Les matchs de basket du lycée ne manquent jamais de provoquer en moi un sentiment de malaise. Ce n'est pas à cause de la foule opaque et aussi agitée que des insectes autour d'un bout de sucre, ni de l'odeur âcre de la sueur et des frites grasses vendues à l'entrée du gymnase.

Je n'aime pas avoir à regarder Oliver évoluer sur le terrain. Je n'aime pas sa la façon qu'il a de se mouvoir, légère comme un nuage, presque dansante. Ce n'est pas comme si je pouvais éviter de l'observer. Il a régulièrement la balle, il possède ce grand corps élancé qui attire l'attention. Les matchs de basket deviennent de plus en plus déplaisant à regarder parce qu'ils font partis de ces moments où je ne peux pas ignorer l'existence d'Oliver Harrison. Et puis il y a Raven, aussi. Raven, l'un des joueurs talentueux de l'équipe de basket de Breenhight. Raven et son sourire haineux. Raven qui ne me quitte pas des yeux à partir du moment où ils ont trouvé les miens. Raven et son torse presque trop musclé, Raven et ses prunelles glacées qui n'abritent plus aucune affection. Raven et les souvenirs désagréables qu'il fait remonter. Il me rappelle souvent à quel point j'ai pu être égoïste et indifférente.

J'ai mal agis avec Raven.
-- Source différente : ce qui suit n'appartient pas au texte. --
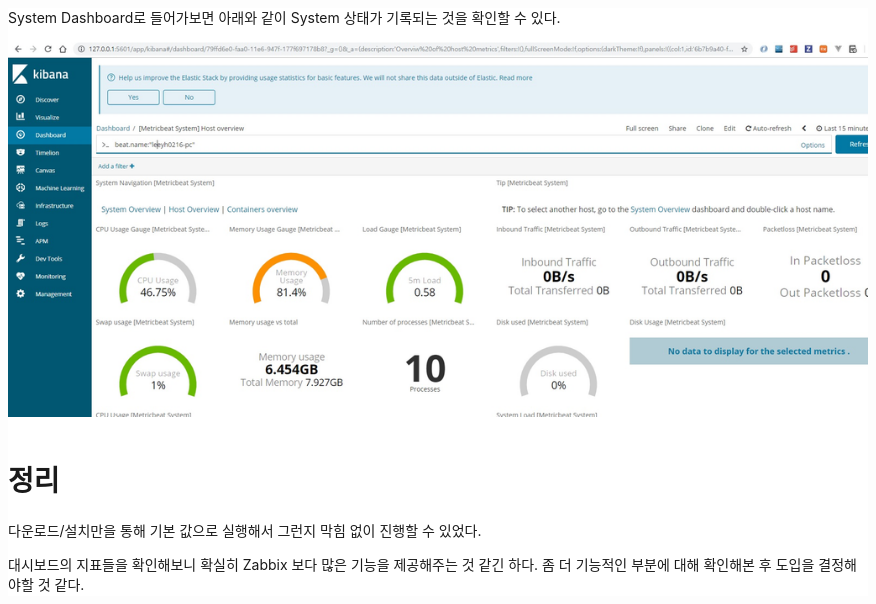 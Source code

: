 System Dashboard로 들어가보면 아래와 같이 System 상태가 기록되는 것을 확인할 수 있다.

![Kibana System Dashboard](/assets/elasticsearch/kibana_system_dashboard.jpg)

# 정리

다운로드/설치만을 통해 기본 값으로 실행해서 그런지 막힘 없이 진행할 수 있었다.

대시보드의 지표들을 확인해보니 확실히 Zabbix 보다 많은 기능을 제공해주는 것 같긴 하다. 좀 더 기능적인 부분에 대해 확인해본 후 도입을 결정해야할 것 같다.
Je n'ai pas de réelles justifications, à part que j'étais triste - de cette tristesse insoutenable qui s'amuse à déposer délicatement des voiles opaques sur la raison et la lucidité - que je me sentais seule au monde et que mon esprit s'accrochait à la moindre petite dose d'attention qu'il pouvait se procurer. J'ai rencontré Raven à une fête, l'été de mes seize ans. Il était beau, il me souriait beaucoup et son parfum avait quelque chose de rassurant lorsqu'il me faisait danser dans ses bras. J'ai fait abstraction du mieux que je le pouvais de l'absence de taches de rousseurs sur ses joues, de ses yeux trop bleus et de ses cheveux trop clairs. On s'est revus, puis encore revus, à Central Park ou au cinéma. Avec moi, il était toujours un peu timide, un peu maladroit. Pas vraiment un grand bavard qui aimait s'épancher sur les étoiles ou sur la musique mais quelque part, ça m'allait comme ça. Il ne savait pas toujours quoi dire, quoi faire, et c'était ce qu'il me fallait. Quelque chose qui n'avait pas le goût d'un grand amour et qui s'écoulait facilement, sans grandes fioritures. Nous sommes sortis ensemble quelques mois. J'ai été injuste. Cruelle, presque. Lorsque je me suis rendue compte qu'il était probablement tombé amoureux de moi, je n'ai pas arrêté pour autant. Ça me faisait du bien, cette relation légère qui me donnait le sentiment d'être adorée. Je savais que je ne partagerait jamais les sentiments de Raven, mais je n'ai pas eu envie de renoncer à l'amour qu'il me donnait.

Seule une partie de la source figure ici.